É como se fossem pedaços de tapete, acrescenta Leonardo. Apenas depois as pastilhas foram soltas do plástico para serem coladas uma a uma na Reitoria, porque, de acordo com Valéria, as peças têm pequenas variações. Essas pastilhas de plástico, explica Leonardo, são no fim das contas uma massa de vidro e pigmento. “Elas são feitas mais ou menos como é feito o pé-de-moleque”, exemplifica o especialista em arte mosaicista. “É um vidro derretido mais um pigmento para dar a cor. Essa massa é esparramada e, depois, partida.” A técnica foi idealizada pelos bizantinos, porque aquela utilizada anteriormente pelos greco-romanos era mais trabalhosa. “Os romanos e os gregos utilizavam a própria cor da pedra. Então, tinham que buscar as pedras para ter as cores que queriam para tudo quanto é lado. Já no Império Bizantino, eles começaram a fazer as próprias cores para ter uma paleta maior, ou seja, misturar o pigmento a uma massa de vidro derretido, esticar a massa – aí o pé-de-moleque – e cortar os cubinhos com uma talhadeira.”
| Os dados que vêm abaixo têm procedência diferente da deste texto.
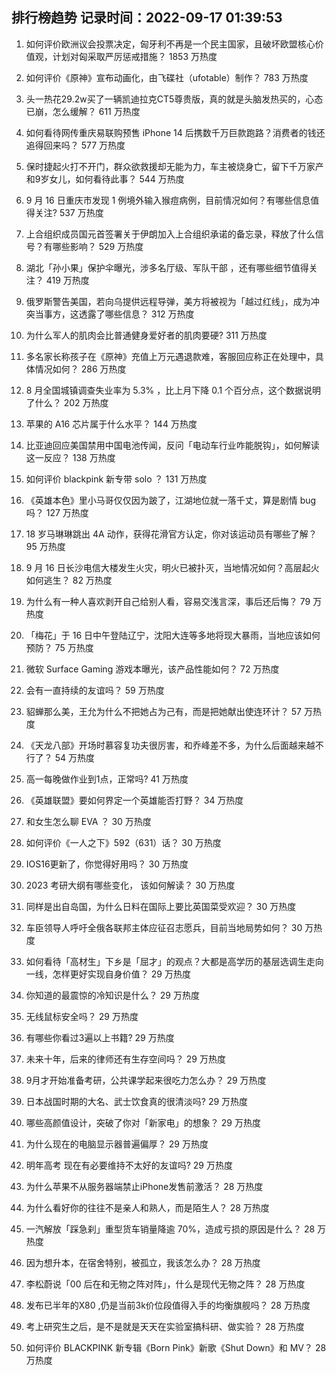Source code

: 
## 排行榜趋势 记录时间：2022-09-17 01:39:53
  
  1. 如何评价欧洲议会投票决定，匈牙利不再是一个民主国家，且破坏欧盟核心价值观，计划对匈采取严厉惩戒措施？ 1853 万热度
    
  2. 如何评价《原神》宣布动画化，由飞碟社（ufotable）制作？ 783 万热度
    
  3. 头一热花29.2w买了一辆凯迪拉克CT5尊贵版，真的就是头脑发热买的，心态已崩，怎么缓解？ 611 万热度
    
  4. 如何看待网传重庆易联购预售 iPhone 14 后携数千万巨款跑路？消费者的钱还追得回来吗？ 577 万热度
    
  5. 保时捷起火打不开门，群众欲救援却无能为力，车主被烧身亡，留下千万家产和9岁女儿，如何看待此事？ 544 万热度
    
  6. 9 月 16 日重庆市发现 1 例境外输入猴痘病例，目前情况如何？有哪些信息值得关注? 537 万热度
    
  7. 上合组织成员国元首签署关于伊朗加入上合组织承诺的备忘录，释放了什么信号？有哪些影响？ 529 万热度
    
  8. 湖北「孙小果」保护伞曝光，涉多名厅级、军队干部 ，还有哪些细节值得关注？ 419 万热度
    
  9. 俄罗斯警告美国，若向乌提供远程导弹，美方将被视为「越过红线」，成为冲突当事方，这透露了哪些信息？ 312 万热度
    
  10. 为什么军人的肌肉会比普通健身爱好者的肌肉要硬? 311 万热度
    
  11. 多名家长称孩子在《原神》充值上万元遇退款难，客服回应称正在处理中，具体情况如何？ 286 万热度
    
  12. 8 月全国城镇调查失业率为 5.3% ，比上月下降 0.1 个百分点，这个数据说明了什么？ 202 万热度
    
  13. 苹果的 A16 芯片属于什么水平？ 144 万热度
    
  14. 比亚迪回应美国禁用中国电池传闻，反问「电动车行业咋能脱钩」，如何解读这一反应？ 138 万热度
    
  15. 如何评价 blackpink 新专带 solo ？ 131 万热度
    
  16. 《英雄本色》里小马哥仅仅因为跛了，江湖地位就一落千丈，算是剧情 bug 吗？ 127 万热度
    
  17. 18 岁马琳琳跳出 4A 动作，获得花滑官方认定，你对该运动员有哪些了解？ 95 万热度
    
  18. 9 月 16 日长沙电信大楼发生火灾，明火已被扑灭，当地情况如何？高层起火如何逃生？ 82 万热度
    
  19. 为什么有一种人喜欢剥开自己给别人看，容易交浅言深，事后还后悔？ 79 万热度
    
  20. 「梅花」于 16 日中午登陆辽宁，沈阳大连等多地将现大暴雨，当地应该如何预防？ 75 万热度
    
  21. 微软 Surface Gaming 游戏本曝光，该产品性能如何？ 72 万热度
    
  22. 会有一直持续的友谊吗？ 59 万热度
    
  23. 貂蝉那么美，王允为什么不把她占为己有，而是把她献出使连环计？ 57 万热度
    
  24. 《天龙八部》开场时慕容复功夫很厉害，和乔峰差不多，为什么后面越来越不行了？ 54 万热度
    
  25. 高一每晚做作业到1点，正常吗? 41 万热度
    
  26. 《英雄联盟》要如何界定一个英雄能否打野？ 34 万热度
    
  27. 和女生怎么聊 EVA ？ 30 万热度
    
  28. 如何评价《一人之下》592（631）话？ 30 万热度
    
  29. IOS16更新了，你觉得好用吗？ 30 万热度
    
  30. 2023 考研大纲有哪些变化， 该如何解读？ 30 万热度
    
  31. 同样是出自岛国，为什么日料在国际上要比英国菜受欢迎？ 30 万热度
    
  32. 车臣领导人呼吁全俄各联邦主体应征召志愿兵，目前当地局势如何？ 30 万热度
    
  33. 如何看待「高材生」下乡是「屈才」的观点？大都是高学历的基层选调生走向一线，怎样更好实现自身价值？ 29 万热度
    
  34. 你知道的最震惊的冷知识是什么？ 29 万热度
    
  35. 无线鼠标安全吗？ 29 万热度
    
  36. 有哪些你看过3遍以上书籍? 29 万热度
    
  37. 未来十年，后来的律师还有生存空间吗？ 29 万热度
    
  38. 9月才开始准备考研，公共课学起来很吃力怎么办？ 29 万热度
    
  39. 日本战国时期的大名、武士饮食真的很清淡吗? 29 万热度
    
  40. 哪些高颜值设计，突破了你对「新家电」的想象？ 29 万热度
    
  41. 为什么现在的电脑显示器普遍偏厚？ 29 万热度
    
  42. 明年高考 现在有必要维持不太好的友谊吗? 29 万热度
    
  43. 为什么苹果不从服务器端禁止iPhone发售前激活？ 28 万热度
    
  44. 为什么看好你的往往不是亲人和熟人，而是陌生人？ 28 万热度
    
  45. 一汽解放「踩急刹」重型货车销量降逾 70%，造成亏损的原因是什么？ 28 万热度
    
  46. 因为想升本，在宿舍特别，被孤立，我该怎么办？ 28 万热度
    
  47. 李松蔚说「00 后在和无物之阵对阵」，什么是现代无物之阵？ 28 万热度
    
  48. 发布已半年的X80 ,仍是当前3k价位段值得入手的均衡旗舰吗？ 28 万热度
    
  49. 考上研究生之后，是不是就是天天在实验室搞科研、做实验？ 28 万热度
    
  50. 如何评价 BLACKPINK 新专辑《Born Pink》新歌《Shut Down》和 MV？ 28 万热度
    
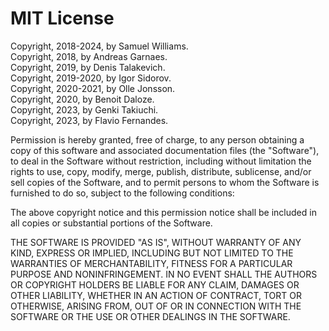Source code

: # MIT License

Copyright, 2018-2024, by Samuel Williams.  
Copyright, 2018, by Andreas Garnaes.  
Copyright, 2019, by Denis Talakevich.  
Copyright, 2019-2020, by Igor Sidorov.  
Copyright, 2020-2021, by Olle Jonsson.  
Copyright, 2020, by Benoit Daloze.  
Copyright, 2023, by Genki Takiuchi.  
Copyright, 2023, by Flavio Fernandes.  

Permission is hereby granted, free of charge, to any person obtaining a copy
of this software and associated documentation files (the "Software"), to deal
in the Software without restriction, including without limitation the rights
to use, copy, modify, merge, publish, distribute, sublicense, and/or sell
copies of the Software, and to permit persons to whom the Software is
furnished to do so, subject to the following conditions:

The above copyright notice and this permission notice shall be included in all
copies or substantial portions of the Software.

THE SOFTWARE IS PROVIDED "AS IS", WITHOUT WARRANTY OF ANY KIND, EXPRESS OR
IMPLIED, INCLUDING BUT NOT LIMITED TO THE WARRANTIES OF MERCHANTABILITY,
FITNESS FOR A PARTICULAR PURPOSE AND NONINFRINGEMENT. IN NO EVENT SHALL THE
AUTHORS OR COPYRIGHT HOLDERS BE LIABLE FOR ANY CLAIM, DAMAGES OR OTHER
LIABILITY, WHETHER IN AN ACTION OF CONTRACT, TORT OR OTHERWISE, ARISING FROM,
OUT OF OR IN CONNECTION WITH THE SOFTWARE OR THE USE OR OTHER DEALINGS IN THE
SOFTWARE.
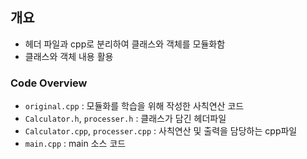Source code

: ## 개요
- 헤더 파일과 cpp로 분리하여 클래스와 객체를 모듈화함 
- 클래스와 객체 내용 활용

### Code Overview  
- `original.cpp` : 모듈화를 학습을 위해 작성한 사칙연산 코드
- `Calculator.h`, `processer.h` : 클래스가 담긴 헤더파일
- `Calculator.cpp`, `processer.cpp` : 사칙연산 및 출력을 담당하는 cpp파일
- `main.cpp` : main 소스 코드
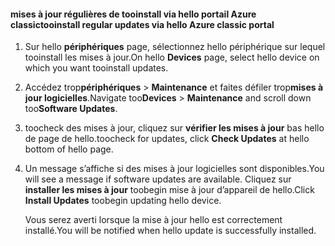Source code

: <!--author=SharS last changed: 9/17/15-->

#### <a name="tooinstall-regular-updates-via-hello-azure-classic-portal"></a><span data-ttu-id="e8c24-101">mises à jour régulières de tooinstall via hello portail Azure classic</span><span class="sxs-lookup"><span data-stu-id="e8c24-101">tooinstall regular updates via hello Azure classic portal</span></span>
1. <span data-ttu-id="e8c24-102">Sur hello **périphériques** page, sélectionnez hello périphérique sur lequel tooinstall les mises à jour.</span><span class="sxs-lookup"><span data-stu-id="e8c24-102">On hello **Devices** page, select hello device on which you want tooinstall updates.</span></span>
2. <span data-ttu-id="e8c24-103">Accédez trop**périphériques** > **Maintenance** et faites défiler trop**mises à jour logicielles**.</span><span class="sxs-lookup"><span data-stu-id="e8c24-103">Navigate too**Devices** > **Maintenance** and scroll down too**Software Updates**.</span></span>
3. <span data-ttu-id="e8c24-104">toocheck des mises à jour, cliquez sur **vérifier les mises à jour** bas hello de page de hello.</span><span class="sxs-lookup"><span data-stu-id="e8c24-104">toocheck for updates, click **Check Updates** at hello bottom of hello page.</span></span>
4. <span data-ttu-id="e8c24-105">Un message s’affiche si des mises à jour logicielles sont disponibles.</span><span class="sxs-lookup"><span data-stu-id="e8c24-105">You will see a message if software updates are available.</span></span> <span data-ttu-id="e8c24-106">Cliquez sur **installer les mises à jour** toobegin mise à jour d’appareil de hello.</span><span class="sxs-lookup"><span data-stu-id="e8c24-106">Click **Install Updates** toobegin updating hello device.</span></span>
   
    <span data-ttu-id="e8c24-107">Vous serez averti lorsque la mise à jour hello est correctement installé.</span><span class="sxs-lookup"><span data-stu-id="e8c24-107">You will be notified when hello update is successfully installed.</span></span>

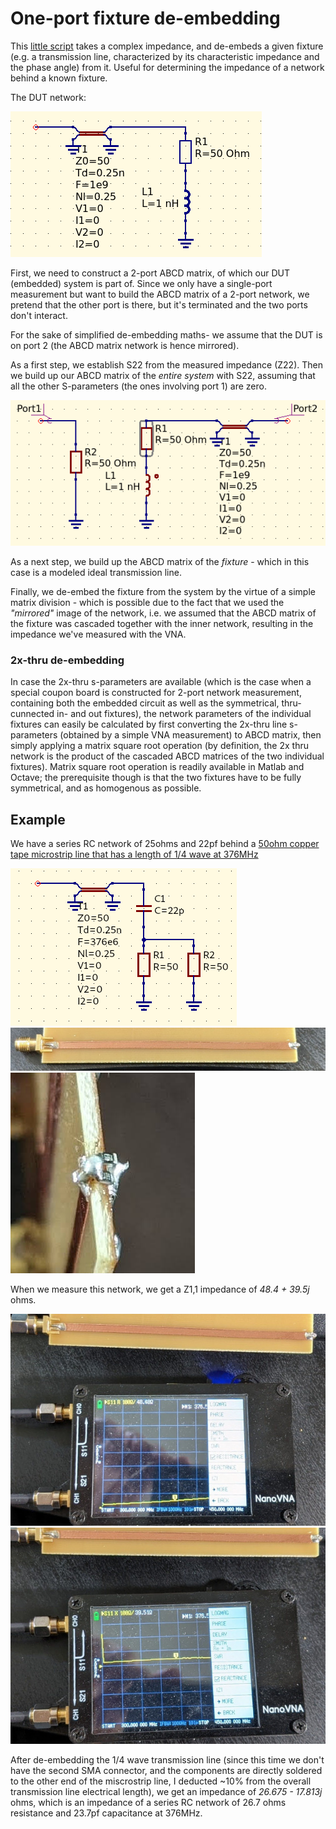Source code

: # One-port fixture de-embedding

This [little script](deembed.m) takes a complex impedance, and de-embeds a given fixture (e.g. a transmission line, characterized by its characteristic impedance and the phase angle) from it. Useful for determining the impedance of a network behind a known fixture.

The DUT network:

![deembed](deembed.png)

First, we need to construct a 2-port ABCD matrix, of which our DUT (embedded) system is part of. Since we only have a single-port measurement but want to build the ABCD matrix of a 2-port network, we pretend that the other port is there, but it's terminated and the two ports don't interact.

For the sake of simplified de-embedding maths- we assume that the DUT is on port 2 (the ABCD matrix network is hence mirrored).

As a first step, we establish S22 from the measured impedance (Z22). Then we build up our ABCD matrix of the *entire system* with S22, assuming that all the other S-parameters (the ones involving port 1) are zero.

![deembedmirror2](deembedmirror2.png)

As a next step, we build up the ABCD matrix of the *fixture* - which in this case is a modeled ideal transmission line.

Finally, we de-embed the fixture from the system by the virtue of a simple matrix division - which is possible due to the fact that we used the *"mirrored"* image of the network, i.e. we assumed that the ABCD matrix of the fixture was cascaded together with the inner network, resulting in the impedance we've measured with the VNA.

### 2x-thru de-embedding

In case the 2x-thru s-parameters are available (which is the case when a special coupon board is constructed for 2-port network measurement, containing both the embedded circuit as well as the symmetrical, thru-cunnected in- and out fixtures), the network parameters of the individual fixtures can easily be calculated by first converting the 2x-thru line s-parameters (obtained by a simple VNA measurement) to ABCD matrix, then simply applying a matrix square root operation (by definition, the 2x thru network is the product of the cascaded ABCD matrices of the two individual fixtures). Matrix square root operation is readily available in Matlab and Octave; the prerequisite though is that the two fixtures have to be fully symmetrical, and as homogenous as possible.

## Example

We have a series RC network of 25ohms and 22pf behind a [50ohm copper tape microstrip line that has a length of 1/4 wave at 376MHz](https://github.com/szoftveres/RF_Microwave/tree/main/Microstrip)

![exnetwork](exnetwork.png)
![exline](exline.jpg)
![exrc](exrc.jpg)

When we measure this network, we get a Z1,1 impedance of *48.4 + 39.5j* ohms.

![exreal](exreal.jpg)
![eximag](eximag.jpg)

After de-embedding the 1/4 wave transmission line (since this time we don't have the second SMA connector, and the components are directly soldered to the other end of the miscrostrip line, I deducted ~10% from the overall transmission line electrical length), we get an impedance of *26.675 - 17.813j* ohms, which is an impedance of a series RC network of 26.7 ohms resistance and 23.7pf capacitance at 376MHz.

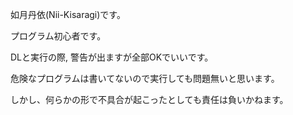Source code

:如月丹依(Nii-Kisaragi)です。

プログラム初心者です。

DLと実行の際, 警告が出ますが全部OKでいいです。

危険なプログラムは書いてないので実行しても問題無いと思います。

しかし、何らかの形で不具合が起こったとしても責任は負いかねます。
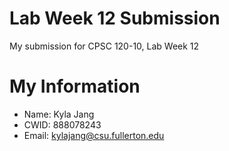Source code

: # Lab Week 12 Submission

My submission for CPSC 120-10, Lab Week 12

# My Information

* Name: Kyla Jang
* CWID: 888078243
* Email: kylajang@csu.fullerton.edu
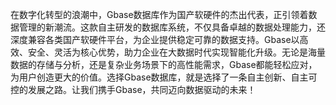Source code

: 在数字化转型的浪潮中，Gbase数据库作为国产软硬件的杰出代表，正引领着数据管理的新潮流。这款自主研发的数据库系统，不仅具备卓越的数据处理能力，还深度兼容各类国产软硬件平台，为企业提供稳定可靠的数据支持。Gbase以高效、安全、灵活为核心优势，助力企业在大数据时代实现智能化升级。无论是海量数据的存储与分析，还是复杂业务场景下的高性能需求，Gbase都能轻松应对，为用户创造更大的价值。选择Gbase数据库，就是选择了一条自主创新、自主可控的发展之路。让我们携手Gbase，共同迈向数据驱动的未来！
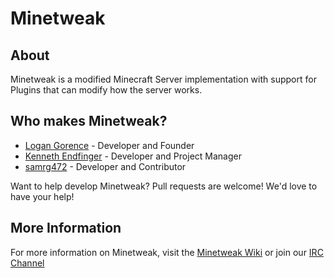 Minetweak
=========

About
-----

Minetweak is a modified Minecraft Server implementation with support for Plugins that can modify how the server works.

Who makes Minetweak?
--------------------
- [Logan Gorence](https://github.com/logangorence/) - Developer and Founder
- [Kenneth Endfinger](https://github.com/kaendfinger/) - Developer and Project Manager
- [samrg472](https://github.com/samrg472/) - Developer and Contributor

Want to help develop Minetweak? Pull requests are welcome! We'd love to have your help!

More Information
----------------

For more information on Minetweak, visit the [Minetweak Wiki](http://wiki.minetweak.org/) or join our [IRC Channel](http://wiki.minetweak.org/Main_Page#IRC)

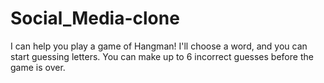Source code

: # Social_Media-clone
I can help you play a game of Hangman! I'll choose a word, and you can start guessing letters. You can make up to 6 incorrect guesses before the game is over.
A reconstituição do mural de Guima é uma espécie de ramificação de um projeto do Coletivo Agrupa feito durante a pandemia de Covid-19. O “Mosaico em rede” foi um trabalho de releitura de detalhes de murais e mosaicos desenvolvido no Instagram (@coletivoagrupa). Os desenhos são planificados e, posteriormente, divididos em nove para que cada um dos integrantes do Agrupa os reproduzissem com materiais que tivessem em casa. “Por exemplo, reproduzimos o detalhe de um mosaico do Ângelo Tanzini na Igreja do Bom Pastor. Cada um deve obedecer os riscos e as cores na reinterpretação, utilizando o material que quiser. Já utilizamos alimentos, comprimidos, lápis de cor etc. Depois, quando juntamos todas as partes, o desenho toma forma.” As reinterpretações passaram desde Ângelo Tanzini até Cândido Portinari, passando por Niva Villela e Alfredo Mucci.